# About this task
In the material below, find each line that contains the word "ssec" and copy it.

━━━ Entries supplied

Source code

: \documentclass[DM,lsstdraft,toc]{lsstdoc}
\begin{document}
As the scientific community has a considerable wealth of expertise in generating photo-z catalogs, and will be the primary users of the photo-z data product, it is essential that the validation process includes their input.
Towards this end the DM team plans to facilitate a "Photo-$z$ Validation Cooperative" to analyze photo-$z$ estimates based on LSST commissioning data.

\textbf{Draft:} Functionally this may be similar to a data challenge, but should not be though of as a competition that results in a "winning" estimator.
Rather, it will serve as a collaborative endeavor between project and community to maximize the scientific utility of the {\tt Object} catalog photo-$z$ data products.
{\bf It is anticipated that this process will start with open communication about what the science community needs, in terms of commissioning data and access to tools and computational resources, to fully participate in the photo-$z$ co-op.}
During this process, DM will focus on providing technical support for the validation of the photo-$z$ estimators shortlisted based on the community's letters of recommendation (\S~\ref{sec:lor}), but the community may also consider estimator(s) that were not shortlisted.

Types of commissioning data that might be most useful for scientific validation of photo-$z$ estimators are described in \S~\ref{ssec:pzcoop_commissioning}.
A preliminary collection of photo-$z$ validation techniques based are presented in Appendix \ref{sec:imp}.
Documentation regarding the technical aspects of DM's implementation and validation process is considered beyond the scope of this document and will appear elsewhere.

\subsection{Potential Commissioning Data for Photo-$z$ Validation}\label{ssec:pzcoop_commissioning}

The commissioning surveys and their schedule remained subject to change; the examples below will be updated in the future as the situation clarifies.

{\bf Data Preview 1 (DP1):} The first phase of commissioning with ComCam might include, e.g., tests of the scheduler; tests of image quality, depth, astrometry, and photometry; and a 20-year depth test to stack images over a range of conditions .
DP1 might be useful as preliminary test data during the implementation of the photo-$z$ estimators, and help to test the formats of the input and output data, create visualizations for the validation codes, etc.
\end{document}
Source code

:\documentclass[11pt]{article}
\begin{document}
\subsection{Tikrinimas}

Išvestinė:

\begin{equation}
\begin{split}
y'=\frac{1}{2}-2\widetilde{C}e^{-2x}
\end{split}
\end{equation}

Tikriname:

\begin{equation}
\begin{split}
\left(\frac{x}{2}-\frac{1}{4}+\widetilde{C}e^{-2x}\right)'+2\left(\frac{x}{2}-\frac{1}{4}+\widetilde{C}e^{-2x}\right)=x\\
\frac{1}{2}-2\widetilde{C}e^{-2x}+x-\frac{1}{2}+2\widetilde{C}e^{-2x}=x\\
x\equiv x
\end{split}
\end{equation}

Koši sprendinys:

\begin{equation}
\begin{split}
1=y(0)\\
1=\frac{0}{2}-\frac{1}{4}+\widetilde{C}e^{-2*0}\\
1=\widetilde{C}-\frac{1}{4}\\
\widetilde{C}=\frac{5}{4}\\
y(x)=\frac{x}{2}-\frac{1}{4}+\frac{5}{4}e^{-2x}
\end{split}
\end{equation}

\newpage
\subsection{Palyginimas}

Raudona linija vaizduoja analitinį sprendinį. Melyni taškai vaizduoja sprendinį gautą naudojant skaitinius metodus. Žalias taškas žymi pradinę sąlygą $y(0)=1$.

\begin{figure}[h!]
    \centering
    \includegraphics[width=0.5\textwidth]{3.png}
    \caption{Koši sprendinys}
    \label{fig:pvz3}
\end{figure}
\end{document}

━━━━━━

# Task result
Types of commissioning data that might be most useful for scientific validation of photo-$z$ estimators are described in \S~\ref{ssec:pzcoop_commissioning}.
\subsection{Potential Commissioning Data for Photo-$z$ Validation}\label{ssec:pzcoop_commissioning}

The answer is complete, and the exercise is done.